EXERCISE:
Transcribe the stretch of entries below from the line with "# Data Analyst Job Postings Analysis" through the line with "Maize, and Tulsa.", exactly and with both ends included; leave out all other lines.

DATA:

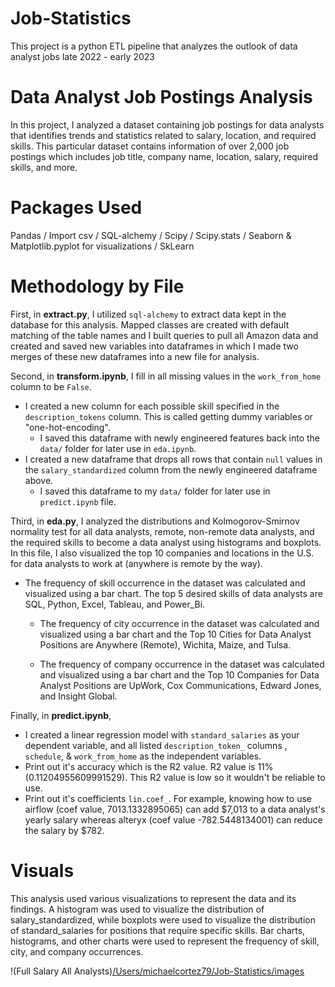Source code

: # Job-Statistics

This project is a python ETL pipeline that analyzes the outlook of data analyst jobs late 2022 - early 2023

# Data Analyst Job Postings Analysis

In this project, I analyzed a dataset containing job postings for data analysts that identifies trends and statistics related to salary, location, and required skills. This particular dataset contains information of over 2,000 job postings which includes job title, company name, location, salary, required skills, and more.

# Packages Used

Pandas / Import csv / SQL-alchemy / Scipy / Scipy.stats / Seaborn & Matplotlib.pyplot for visualizations / SkLearn 

# Methodology by File

First, in **extract.py**, I utilized `sql-alchemy` to extract data kept in the database for this analysis. Mapped classes are created with default matching of the table names and I built queries to pull all Amazon data and created and saved new variables into dataframes in which I made two merges of these new dataframes into a new file for analysis.

Second, in **transform.ipynb**, I fill in all missing values in the `work_from_home` column to be `False`.

* I created a new column for each possible skill specified in the `description_tokens` column. This is called getting dummy variables or "one-hot-encoding".
    * I saved this dataframe with newly engineered features back into the `data/` folder for later use in `eda.ipynb`.
* I created a new dataframe that drops all rows that contain `null` values in the `salary_standardized` column from the newly engineered dataframe above.
    * I saved this dataframe to my `data/` folder for later use in `predict.ipynb` file.

Third, in **eda.py**, I analyzed the distributions and Kolmogorov-Smirnov normality test for all data analysts, remote, non-remote data analysts, and the required skills to become a data analyst using histograms and boxplots. In this file, I also visualized the top 10 companies and locations in the U.S. for data analysts to work at (anywhere is remote by the way). 

* The frequency of skill occurrence in the dataset was calculated and visualized using a bar chart. The top 5 desired skills of data analysts are SQL, Python, Excel, Tableau, and Power_Bi. 

    * The frequency of city occurrence in the dataset was calculated and visualized using a bar chart and the Top 10 Cities for Data Analyst Positions are Anywhere (Remote), Wichita, Maize, and Tulsa.

    * The frequency of company occurrence in the dataset was calculated and visualized using a bar chart and the Top 10 Companies for Data Analyst Positions are UpWork, Cox Communications, Edward Jones, and Insight Global.

Finally, in **predict.ipynb**, 

* I created a linear regression model with `standard_salaries` as your dependent variable, and all listed `description_token_` columns , `schedule`, & `work_from_home` as the independent variables.
* Print out it's accuracy  which is the R2 value. R2 value is 11% (0.11204955609991529). This R2 value is low so it wouldn't be reliable to use. 
* Print out it's coefficients `lin.coef_`. For example, knowing how to use airflow (coef value, 7013.1332895065) can add $7,013 to a data analyst's yearly salary whereas alteryx (coef value -782.5448134001) can reduce the salary by $782.

# Visuals

This analysis used various visualizations to represent the data and its findings. A histogram was used to visualize the distribution of salary_standardized, while boxplots were used to visualize the distribution of standard_salaries for positions that require specific skills. Bar charts, histograms, and other charts were used to represent the frequency of skill, city, and company occurrences.

!(Full Salary All Analysts)[/Users/michaelcortez79/Job-Statistics/images](full_salary_hist.jpg)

TASK ANSWER:
# Data Analyst Job Postings Analysis

In this project, I analyzed a dataset containing job postings for data analysts that identifies trends and statistics related to salary, location, and required skills. This particular dataset contains information of over 2,000 job postings which includes job title, company name, location, salary, required skills, and more.

# Packages Used

Pandas / Import csv / SQL-alchemy / Scipy / Scipy.stats / Seaborn & Matplotlib.pyplot for visualizations / SkLearn 

# Methodology by File

First, in **extract.py**, I utilized `sql-alchemy` to extract data kept in the database for this analysis. Mapped classes are created with default matching of the table names and I built queries to pull all Amazon data and created and saved new variables into dataframes in which I made two merges of these new dataframes into a new file for analysis.

Second, in **transform.ipynb**, I fill in all missing values in the `work_from_home` column to be `False`.

* I created a new column for each possible skill specified in the `description_tokens` column. This is called getting dummy variables or "one-hot-encoding".
    * I saved this dataframe with newly engineered features back into the `data/` folder for later use in `eda.ipynb`.
* I created a new dataframe that drops all rows that contain `null` values in the `salary_standardized` column from the newly engineered dataframe above.
    * I saved this dataframe to my `data/` folder for later use in `predict.ipynb` file.

Third, in **eda.py**, I analyzed the distributions and Kolmogorov-Smirnov normality test for all data analysts, remote, non-remote data analysts, and the required skills to become a data analyst using histograms and boxplots. In this file, I also visualized the top 10 companies and locations in the U.S. for data analysts to work at (anywhere is remote by the way). 

* The frequency of skill occurrence in the dataset was calculated and visualized using a bar chart. The top 5 desired skills of data analysts are SQL, Python, Excel, Tableau, and Power_Bi. 

    * The frequency of city occurrence in the dataset was calculated and visualized using a bar chart and the Top 10 Cities for Data Analyst Positions are Anywhere (Remote), Wichita, Maize, and Tulsa.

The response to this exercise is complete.